GM, which uses supplier IMPCO Automotive in Union City, Ind. to install the bi-fuel CNG system, previously offered CNG-powered vehicles from 1997 – 2006. The automaker backed out due to falling gas prices and lack of demand.

Chrysler: CNG a 'viable option' for reducing petroleum fuels dependenc

In late-October, Chrysler announced the first bi-fuel Ram 2500 CNG pickup trucks were rolling off the line in its Satillo Truck Assembly Plant in Mexico. Before this year, the vehicle was formerly only available to fleet customers.

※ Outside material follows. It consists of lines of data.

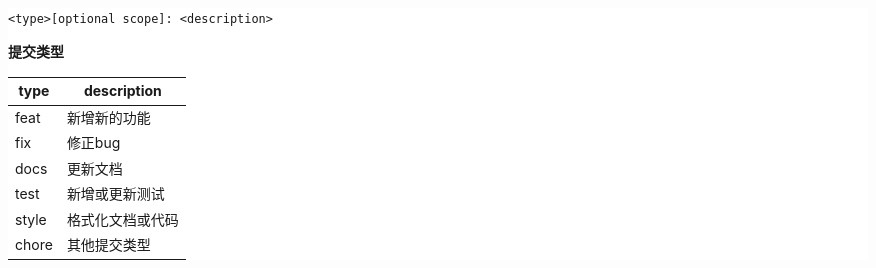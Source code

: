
 ```
<type>[optional scope]: <description>
```

**提交类型**
<div>
  <table margin="center">
    <thead>
        <tr>
            <th>type</th>
          	<th>description</th>
        </tr>
    </thead>
    <tbody>
        <tr>
            <td>feat</td>
            <td>新增新的功能</td>
        </tr>
      	<tr>
            <td>fix</td>
            <td>修正bug</td>
     		</tr>
     	 	<tr>
            <td>docs</td>
            <td>更新文档</td>
      	</tr>
      	<tr>
            <td>test</td>
            <td>新增或更新测试</td>
      	</tr>
      	<tr>
            <td>style</td>
            <td>格式化文档或代码</td>
      	</tr>
      	<tr>
            <td>chore</td>
            <td>其他提交类型</td>
      	</tr>
    </tbody>
  </table>
</div>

The Ram 2500 CNG, as the GM pickups do, uses CNG as its primary fuel source, but switch to gasoline when the CNG tanks are emptied. In use, the Ram CNG transitions from one fuel to the other with little discernible difference in operation or capability.

Chrysler, unlike GM and Ford, produces the CNG-powered pickup on its own assembly line. It is the only major original equipment manufacturer (OEM) to produce s CNG pickup on its own line.

Ford: 'Definitely renewed interest' in CNG-powered vehicles

Ford has offered CNG vehicles to retail and fleet for a number of years, but lets the customer decide what partner company to install the system.

The Dearborn-based automaker currently offers its F-53/59 trucks, E-Series, Transit Connect vans, super duty pickups and super duty chassis cabs with CNG-capable vehicles.

Ford prepares the engine for the CNG components as a roughly $300 option, and then allows the customer to pick their own “Alternative Fuel Qualified Vehicle Modifier” from a certified list to install the components.